Alan Slingsby visits Brixton’s latest office space offering – designed by Squire and Partners architects to complement their existing presence in the centre of town
While Brixton is in a state of constant change, that change does not have to be brutal, nor alien to local traditions and settings.
Squire and Partners’ Department Store headquarters, at the junction of Ferndale and Brixton Roads, and their Canova Hall and Cattivo food and drink outlets, all use existing buildings.
Restored with some of the glamour and opulence that their original builders intended, they also give more than passing recognition to the squatters, anarchists and artists who occupied them when Brixton was less fashionable.
However, Squires’ latest local building, separated from the original Department Store by a shared courtyard, is new from top to bottom.
Housing The Department Store Studios and a restaurant, it is designed successfully both to fit with its surroundings and to echo or complement nearby construction techniques.
The restaurant also continues the theme of displaying some of the art discovered when the main Department Store building was recreated.
Unseen from the outside are the massive wooden pillars that support the building’s five storeys, which drop to three to be nearer the height of terraced housing on the Bellefields Road frontage.

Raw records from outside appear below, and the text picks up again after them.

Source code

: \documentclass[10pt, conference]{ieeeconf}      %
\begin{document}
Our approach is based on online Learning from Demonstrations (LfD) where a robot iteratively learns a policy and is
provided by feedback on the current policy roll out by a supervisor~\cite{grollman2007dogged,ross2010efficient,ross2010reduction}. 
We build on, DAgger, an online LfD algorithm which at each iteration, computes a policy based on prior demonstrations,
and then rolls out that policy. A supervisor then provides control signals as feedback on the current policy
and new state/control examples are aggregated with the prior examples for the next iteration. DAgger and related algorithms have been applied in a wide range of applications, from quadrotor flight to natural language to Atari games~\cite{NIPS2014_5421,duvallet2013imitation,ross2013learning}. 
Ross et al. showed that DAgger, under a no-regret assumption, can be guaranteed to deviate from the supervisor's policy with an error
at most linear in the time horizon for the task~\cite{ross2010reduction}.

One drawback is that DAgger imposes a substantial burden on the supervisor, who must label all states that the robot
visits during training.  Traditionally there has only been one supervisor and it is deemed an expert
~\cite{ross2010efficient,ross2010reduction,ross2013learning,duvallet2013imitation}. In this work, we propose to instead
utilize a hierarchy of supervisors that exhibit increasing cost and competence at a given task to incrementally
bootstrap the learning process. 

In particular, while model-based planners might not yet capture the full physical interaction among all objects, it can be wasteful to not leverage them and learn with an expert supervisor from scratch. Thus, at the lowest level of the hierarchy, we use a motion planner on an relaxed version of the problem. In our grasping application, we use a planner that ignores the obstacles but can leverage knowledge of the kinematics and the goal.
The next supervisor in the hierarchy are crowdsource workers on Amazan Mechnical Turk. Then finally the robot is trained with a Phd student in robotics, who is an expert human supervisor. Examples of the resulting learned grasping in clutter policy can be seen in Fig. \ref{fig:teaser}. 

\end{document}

Made from prefabricated cross laminated timber (CLT), the pillars replace steel or concrete and are part of an overall drive for sustainability in the new building.
CLT is made from renewable wood, so absorbs carbon dioxide and does not require the burning of fossil fuels during production.
The structural frame also provides in-built soundproofing, fire safety properties and airtightness, Squires say.
The exterior of the building is brick, but with a remarkable texture created by half bricks – each broken by hand – protruding from the façade.
Exposed brick and untreated wood made up much of the interior.
Some 120 square metres of green roof and planted terraces should enhance local biodiversity, and 28 photovoltaic panels create renewable energy on site.
And, while air-conditioning is installed, all of the building’s windows open, making it less likely to be needed on a regular basis.
Local fabric artist Isabel Fletcher has designed hangings for rooms in The Studios that both act as mood-influencers and improve acoustics.
She is one of several creatives to contribute to the overall feel of the building.
The atmosphere is further enhanced by great views of Brixton and beyond, as well as close-up ones of Russell the oak tree in the courtyard and West Side Story style fire escapes.
The Studios are designed for growing local businesses with flexible workspaces – from individual desks to private studios – and serviced social and meeting areas.
The fourth floor is designed for a single occupant with up to 70 staff.
One of the industries that Squires are looking at to use that space is medical research, an expanding feature of the Brixton economy. Not surprising with three top teaching hospitals – King’s College, St Thomas’ and Guy’s – only a bike ride away.
Each year, The Studios plan to offer a residency scheme for young entrepreneurs and a programme of events to share skills, inspire creativity and expand local networks.
The Studios have a 16-seat screening room which, when it is completed, will be available to local organisations. One of the first will be Louisa Payne of the Brixton Wine Club – a runner-up in the competition for this year’s residency scheme.
For local entrepreneurs at the start of their career, the restaurant and bar will, like Canova Hall, offer day passes for, people who want to sit and use the wifi and coffee.